Cinq Personnages

Artist: Stanley William Hayter (British, London 1901–1988 Paris)

Date: 1946

Medium: Engraving and soft-ground etching; simultaneous color printing with stencils

Dimensions: Plate: 14 15/16 × 24 in. (37.9 × 61 cm)
Sheet: 20 1/8 × 23 3/16 in. (51.1 × 58.9 cm)

Classification: Prints

Credit Line: Gift of Paul F. Walter, 1980

Accession Number: 1980.1117.1

Rights and Reproduction: © 2018 Artists Rights Society (ARS), New York


Hayter was celebrated for his innovative approach to printmaking and the processes he taught countless artists, ranging from Picasso to Pollock. He founded Atelier 17, an experimental print workshop, in Paris in 1927. His deep knowledge of intaglio techniques and his devotion to original printmaking soon brought international acclaim to the workshop and attracted numerous artists.

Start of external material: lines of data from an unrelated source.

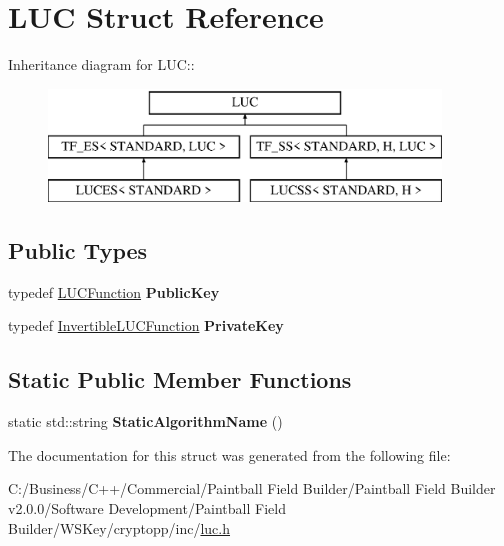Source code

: \hypertarget{struct_l_u_c}{
\section{LUC Struct Reference}
\label{struct_l_u_c}
}
Inheritance diagram for LUC::\begin{figure}[H]
\begin{center}
\leavevmode
\includegraphics[height=3cm]{struct_l_u_c}
\end{center}
\end{figure}
\subsection*{Public Types}
\begin{DoxyCompactItemize}
\item 
\hypertarget{struct_l_u_c_a00c58dc85304fd8c2e9fe7294abf4061}{
typedef \hyperlink{class_l_u_c_function}{LUCFunction} {\bfseries PublicKey}}
\label{struct_l_u_c_a00c58dc85304fd8c2e9fe7294abf4061}

\item 
\hypertarget{struct_l_u_c_a762ef7ddb96c7d9f52bcde021a67b9dd}{
typedef \hyperlink{class_invertible_l_u_c_function}{InvertibleLUCFunction} {\bfseries PrivateKey}}
\label{struct_l_u_c_a762ef7ddb96c7d9f52bcde021a67b9dd}

\end{DoxyCompactItemize}
\subsection*{Static Public Member Functions}
\begin{DoxyCompactItemize}
\item 
\hypertarget{struct_l_u_c_acd500e86ed4e72906f66fc424cb81a81}{
static std::string {\bfseries StaticAlgorithmName} ()}
\label{struct_l_u_c_acd500e86ed4e72906f66fc424cb81a81}

\end{DoxyCompactItemize}


The documentation for this struct was generated from the following file:\begin{DoxyCompactItemize}
\item 
C:/Business/C++/Commercial/Paintball Field Builder/Paintball Field Builder v2.0.0/Software Development/Paintball Field Builder/WSKey/cryptopp/inc/\hyperlink{luc_8h}{luc.h}\end{DoxyCompactItemize}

Atelier 17 was characterized by a collaborative environment in which artists freely discuss their work and shared in the development of different printmaking processes. With the outbreak of World War II, Hayter fled Paris for New York in 1940 and started a new workshop, which he would operate for nearly a decade before returning to France. Numerous European artists in exile, particularly those affiliated with Surrealism and the Ecole de Paris, worked at Hayter's New York studio; the exposure to both the European artists and Hayter's teaching had an enormous impact on American artists, many of whom were affiliated with the New York School, and greatly affected the future of printmaking in the United States.
Hayter believed color should be used intuitively to express a particular emotion or evoke a feeling. This large color print, which incorporates engraving, soft-ground etching, and the use of stencils, is a seminal work in his oeuvre. Unlike traditional color printing, which uses a separate plate for each color, he developed simultaneous color printing, a method for printing several colors—black, red-violet, green, and orange—from one engraved and etched plate in a single pass. Cinq Personnages, which Hayter considered to be one of his most important prints, was also a deeply personal work as it commemorated the death of his teenage son. His limp body, shown on the lower right side of the image, evokes that of Christ after he was taken down from the cross.